Saliba won a seat in Parliament in May as part of a group of new independent candidates dubbed “the forces of change”. They have benefited from calls for new votes in a legislature that for decades has been ruled mostly by aging males from few families.

Saliba said the silos must be witnesses to the disaster, the stables should not be touched until justice is achieved.

“The government says there is an economic loss over the Lost Basin area,” she told the Washington Post. But the priority, she said, is getting justice for families.

“We tell [ministers]”No matter what, the silos have to remain straight and upright,” she said. “They remain so that they are a testament to our collective memory.”

Thousands gathered on a bridge over the harbor on Thursday. At 6:07 p.m., the time of the explosion, they observed a moment of silence. Then, as helicopters in the background dumped water containers over the smoldering remains of the recently collapsed silos, the mother of one victim addressed the crowd.

“We want to know the truth. It is our right that those responsible for this horrific crime be held accountable!” Mireille Khoury shouted into a microphone.
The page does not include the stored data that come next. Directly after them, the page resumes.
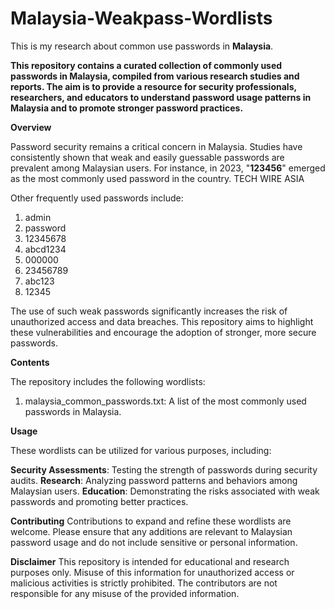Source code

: # Malaysia-Weakpass-Wordlists
This is my research about common use passwords in **Malaysia**.

**This repository contains a curated collection of commonly used passwords in Malaysia, compiled from various research studies and reports. The aim is to provide a resource for security professionals, researchers, and educators to understand password usage patterns in Malaysia and to promote stronger password practices.**

**Overview**

Password security remains a critical concern in Malaysia. Studies have consistently shown that weak and easily guessable passwords are prevalent among Malaysian users. For instance, in 2023, "**123456**" emerged as the most commonly used password in the country. 
TECH WIRE ASIA

Other frequently used passwords include:

1. admin
2. password
3. 12345678
4. abcd1234
5. 000000
6. 23456789
7. abc123
8. 12345

The use of such weak passwords significantly increases the risk of unauthorized access and data breaches. This repository aims to highlight these vulnerabilities and encourage the adoption of stronger, more secure passwords.

**Contents**

The repository includes the following wordlists:

1. malaysia_common_passwords.txt: A list of the most commonly used passwords in Malaysia.

**Usage**

These wordlists can be utilized for various purposes, including:

**Security Assessments**: Testing the strength of passwords during security audits.
**Research**: Analyzing password patterns and behaviors among Malaysian users.
**Education**: Demonstrating the risks associated with weak passwords and promoting better practices.

**Contributing**
Contributions to expand and refine these wordlists are welcome. Please ensure that any additions are relevant to Malaysian password usage and do not include sensitive or personal information.

**Disclaimer**
This repository is intended for educational and research purposes only. Misuse of this information for unauthorized access or malicious activities is strictly prohibited. The contributors are not responsible for any misuse of the provided information.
Her son Elias, 15, was killed in the blast.

“It was the right of my son and all victims to live and to be safe,” she said, her voice breaking at the word “safe.”

Six months after the massive explosion in Beirut, the official investigation was suspended

Men and women who stood under a large Lebanese flag marked with red spots to represent the blood of the lost wept silently.
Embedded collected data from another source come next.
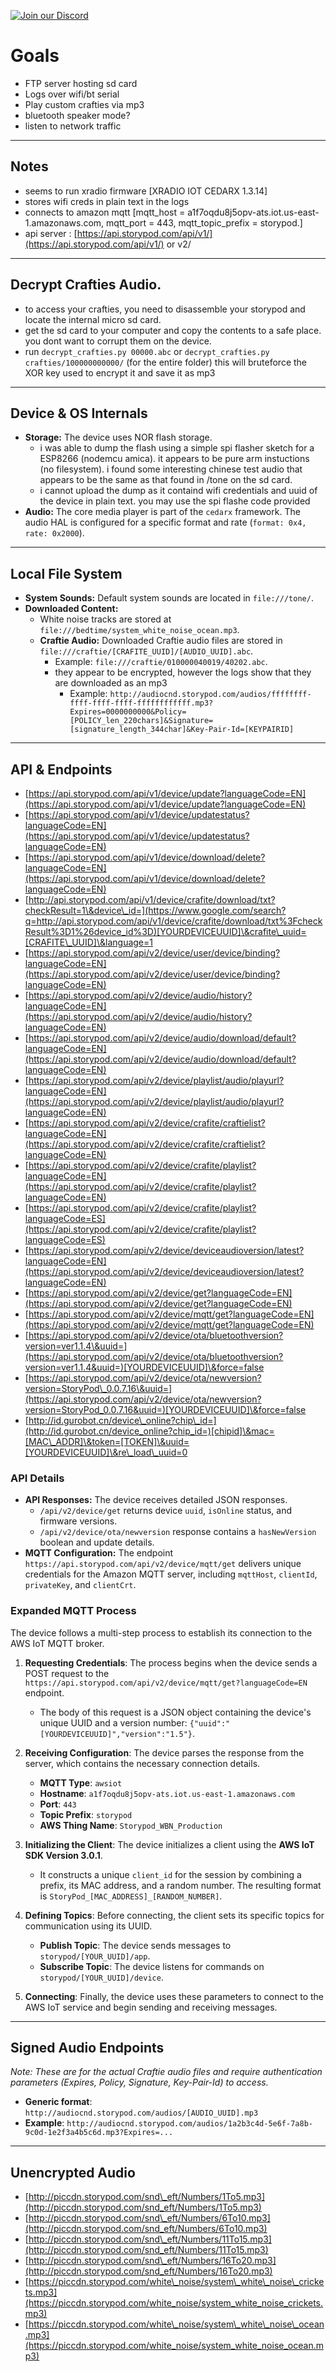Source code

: [![Join our Discord](https://img.shields.io/discord/1392219938726481982?logo=discord&color=7289DA&label=Discord)](https://discord.gg/RdM4kXQYTu)

# Goals

  - FTP server hosting sd card
  - Logs over wifi/bt serial
  - Play custom crafties via mp3
  - bluetooth speaker mode?
  - listen to network traffic

-----

## Notes

  - seems to run xradio firmware [XRADIO IOT CEDARX 1.3.14]
  - stores wifi creds in plain text in the logs
  - connects to amazon mqtt [mqtt\_host = a1f7oqdu8j5opv-ats.iot.us-east-1.amazonaws.com, mqtt\_port = 443, mqtt\_topic\_prefix = storypod.]
  - api server : [https://api.storypod.com/api/v1/](https://api.storypod.com/api/v1/) or v2/

-----

## Decrypt Crafties Audio.
  - to access your crafties, you need to disassemble your storypod and locate the internal micro sd card.
  - get the sd card to your computer and copy the contents to a safe place. you dont want to corrupt them on the device.
  - run `decrypt_crafties.py 00000.abc` or `decrypt_crafties.py crafties/100000000000/` (for the entire folder) this will bruteforce the XOR key used to encrypt it and save it as mp3
    
-----

## Device & OS Internals

  - **Storage:** The device uses NOR flash storage.
      - i was able to dump the flash using a simple spi flasher sketch for a ESP8266 (nodemcu amica). it appears to be pure arm instuctions (no filesystem). i found some interesting chinese test audio that appears to be the same as that found in /tone on the sd card.
      - i cannot upload the dump as it containd wifi credentials and uuid of the device in plain text. you may use the spi flashe code provided
  - **Audio:** The core media player is part of the `cedarx` framework. The audio HAL is configured for a specific format and rate (`format: 0x4, rate: 0x2000`).
 
-----

## Local File System

  - **System Sounds:** Default system sounds are located in `file:///tone/`.
  - **Downloaded Content:**
      - White noise tracks are stored at `file:///bedtime/system_white_noise_ocean.mp3`.
      - **Craftie Audio:** Downloaded Craftie audio files are stored in `file:///craftie/[CRAFITE_UUID]/[AUDIO_UUID].abc`.
          - Example: `file:///craftie/010000040019/40202.abc`.
          - they appear to be encrypted, however the logs show that they are downloaded as an mp3
            - Example: `http://audiocnd.storypod.com/audios/ffffffff-ffff-ffff-ffff-ffffffffffff.mp3?Expires=0000000000&Policy=[POLICY_len_220chars]&Signature=[signature_length_344char]&Key-Pair-Id=[KEYPAIRID]`
          
-----

## API & Endpoints

  - [https://api.storypod.com/api/v1/device/update?languageCode=EN](https://api.storypod.com/api/v1/device/update?languageCode=EN)
  - [https://api.storypod.com/api/v1/device/updatestatus?languageCode=EN](https://api.storypod.com/api/v1/device/updatestatus?languageCode=EN)
  - [https://api.storypod.com/api/v1/device/download/delete?languageCode=EN](https://api.storypod.com/api/v1/device/download/delete?languageCode=EN)
  - [http://api.storypod.com/api/v1/device/crafite/download/txt?checkResult=1\&device\_id=](https://www.google.com/search?q=http://api.storypod.com/api/v1/device/crafite/download/txt%3FcheckResult%3D1%26device_id%3D)[YOURDEVICEUUID]\&crafite\_uuid=[CRAFITE\_UUID]\&language=1
  - [https://api.storypod.com/api/v2/device/user/device/binding?languageCode=EN](https://api.storypod.com/api/v2/device/user/device/binding?languageCode=EN)
  - [https://api.storypod.com/api/v2/device/audio/history?languageCode=EN](https://api.storypod.com/api/v2/device/audio/history?languageCode=EN)
  - [https://api.storypod.com/api/v2/device/audio/download/default?languageCode=EN](https://api.storypod.com/api/v2/device/audio/download/default?languageCode=EN)
  - [https://api.storypod.com/api/v2/device/playlist/audio/playurl?languageCode=EN](https://api.storypod.com/api/v2/device/playlist/audio/playurl?languageCode=EN)
  - [https://api.storypod.com/api/v2/device/crafite/craftielist?languageCode=EN](https://api.storypod.com/api/v2/device/crafite/craftielist?languageCode=EN)
  - [https://api.storypod.com/api/v2/device/crafite/playlist?languageCode=EN](https://api.storypod.com/api/v2/device/crafite/playlist?languageCode=EN)
  - [https://api.storypod.com/api/v2/device/crafite/playlist?languageCode=ES](https://api.storypod.com/api/v2/device/crafite/playlist?languageCode=ES)
  - [https://api.storypod.com/api/v2/device/deviceaudioversion/latest?languageCode=EN](https://api.storypod.com/api/v2/device/deviceaudioversion/latest?languageCode=EN)
  - [https://api.storypod.com/api/v2/device/get?languageCode=EN](https://api.storypod.com/api/v2/device/get?languageCode=EN)
  - [https://api.storypod.com/api/v2/device/mqtt/get?languageCode=EN](https://api.storypod.com/api/v2/device/mqtt/get?languageCode=EN)
  - [https://api.storypod.com/api/v2/device/ota/bluetoothversion?version=ver1.1.4\&uuid=](https://api.storypod.com/api/v2/device/ota/bluetoothversion?version=ver1.1.4&uuid=)[YOURDEVICEUUID]\&force=false
  - [https://api.storypod.com/api/v2/device/ota/newversion?version=StoryPod\_0.0.7.16\&uuid=](https://api.storypod.com/api/v2/device/ota/newversion?version=StoryPod_0.0.7.16&uuid=)[YOURDEVICEUUID]\&force=false
  - [http://id.gurobot.cn/device\_online?chip\_id=](http://id.gurobot.cn/device_online?chip_id=)[chipid]\&mac=[MAC\_ADDR]\&token=[TOKEN]\&uuid=[YOURDEVICEUUID]\&re\_load\_uuid=0

### API Details

  - **API Responses:** The device receives detailed JSON responses.
      - `/api/v2/device/get` returns device `uuid`, `isOnline` status, and firmware versions.
      - `/api/v2/device/ota/newversion` response contains a `hasNewVersion` boolean and update details.
  - **MQTT Configuration:** The endpoint `https://api.storypod.com/api/v2/device/mqtt/get` delivers unique credentials for the Amazon MQTT server, including `mqttHost`, `clientId`, `privateKey`, and `clientCrt`.

### Expanded MQTT Process

The device follows a multi-step process to establish its connection to the AWS IoT MQTT broker.

1.  **Requesting Credentials**: The process begins when the device sends a POST request to the `https://api.storypod.com/api/v2/device/mqtt/get?languageCode=EN` endpoint.

      * The body of this request is a JSON object containing the device's unique UUID and a version number: `{"uuid":"[YOURDEVICEUUID]","version":"1.5"}`.

2.  **Receiving Configuration**: The device parses the response from the server, which contains the necessary connection details.

      * **MQTT Type**: `awsiot`
      * **Hostname**: `a1f7oqdu8j5opv-ats.iot.us-east-1.amazonaws.com`
      * **Port**: `443`
      * **Topic Prefix**: `storypod`
      * **AWS Thing Name**: `Storypod_WBN_Production`

3.  **Initializing the Client**: The device initializes a client using the **AWS IoT SDK Version 3.0.1**.

      * It constructs a unique `client_id` for the session by combining a prefix, its MAC address, and a random number. The resulting format is `StoryPod_[MAC_ADDRESS]_[RANDOM_NUMBER]`.

4.  **Defining Topics**: Before connecting, the client sets its specific topics for communication using its UUID.

      * **Publish Topic**: The device sends messages to `storypod/[YOUR_UUID]/app`.
      * **Subscribe Topic**: The device listens for commands on `storypod/[YOUR_UUID]/device`.

5.  **Connecting**: Finally, the device uses these parameters to connect to the AWS IoT service and begin sending and receiving messages.

-----

## Signed Audio Endpoints

*Note: These are for the actual Craftie audio files and require authentication parameters (Expires, Policy, Signature, Key-Pair-Id) to access.*

  - **Generic format**: `http://audiocnd.storypod.com/audios/[AUDIO_UUID].mp3`
  - **Example**: `http://audiocnd.storypod.com/audios/1a2b3c4d-5e6f-7a8b-9c0d-1e2f3a4b5c6d.mp3?Expires=...`

-----

## Unencrypted Audio

  - [http://piccdn.storypod.com/snd\_eft/Numbers/1To5.mp3](http://piccdn.storypod.com/snd_eft/Numbers/1To5.mp3)
  - [http://piccdn.storypod.com/snd\_eft/Numbers/6To10.mp3](http://piccdn.storypod.com/snd_eft/Numbers/6To10.mp3)
  - [http://piccdn.storypod.com/snd\_eft/Numbers/11To15.mp3](http://piccdn.storypod.com/snd_eft/Numbers/11To15.mp3)
  - [http://piccdn.storypod.com/snd\_eft/Numbers/16To20.mp3](http://piccdn.storypod.com/snd_eft/Numbers/16To20.mp3)
  - [https://piccdn.storypod.com/white\_noise/system\_white\_noise\_crickets.mp3](https://piccdn.storypod.com/white_noise/system_white_noise_crickets.mp3)
  - [https://piccdn.storypod.com/white\_noise/system\_white\_noise\_ocean.mp3](https://piccdn.storypod.com/white_noise/system_white_noise_ocean.mp3)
A woman led the gathering in an oath.

“I swear by her pure blood, by the tears of mothers and siblings and fathers and children and elders,” she read in a statement, “that we will not despair, we will not submit, we will not submit, we.” we won’t withdraw, we won’t surrender, we won’t underestimate. We are here and here we will remain until the end of time.”

With each promise, listeners repeated the words “I swear” with their arms raised.
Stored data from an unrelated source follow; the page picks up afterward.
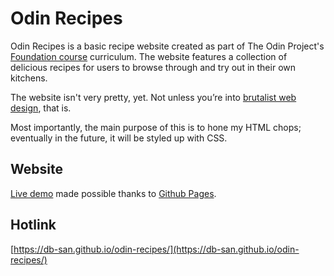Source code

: # Odin Recipes

Odin Recipes is a basic recipe website created as part of The Odin Project's [Foundation course](https://www.theodinproject.com/lessons/foundations-recipes) curriculum. The website features a collection of delicious recipes for users to browse through and try out in their own kitchens.

The website isn't very pretty, yet. Not unless you’re into [brutalist web design](https://brutalistwebsites.com/), that is.

Most importantly, the main purpose of this is to hone my HTML chops; eventually in the future, it will be styled up with CSS.

## Website

[Live demo](https://db-san.github.io/odin-recipes/) made possible thanks to [Github Pages](https://pages.github.com/).

## Hotlink

[https://db-san.github.io/odin-recipes/](https://db-san.github.io/odin-recipes/)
Earlier Thursday, some family members visited the port to pay their respects to the dead. Port security officials seemed unfazed by the day’s burden – some have expressed anger at the attention the silos and port are still receiving. But others felt differently.

A soldier stood guard amid mountains of dented metal crates, thick, tangled rope, and wrecked cars, rusted aerosol cans, and curtain rods still in their packaging. Three ships that were in port at the time of the explosion are still lying there, lying on their sides. A ship thrown clear out of the water sits rusting on concrete.

The soldier, asked if the mountains of debris towering over him were all from the blast, nodded. “And it will stay,” he said on condition of anonymity because he was not authorized to speak to the media. “Look at that, it’s a heap of rubbish. Who’s going to remove it?” When asked if he knew of any plans to clear the site, he shook his head. “Who can afford it?”

The soldier lost a friend in the explosion, a comrade stationed near the silos. “When we found his vehicle, it was this big,” he said, holding his hands about 20 inches apart.

He had no opinion on whether the southern block should be preserved as a memorial or demolished.

He said it didn’t feel weird working so close to a place where he lost a friend.

“You get used to it. It’s life,” he said. “Those who can’t are the families. For example, I’ve known him for a year. They lost their son.”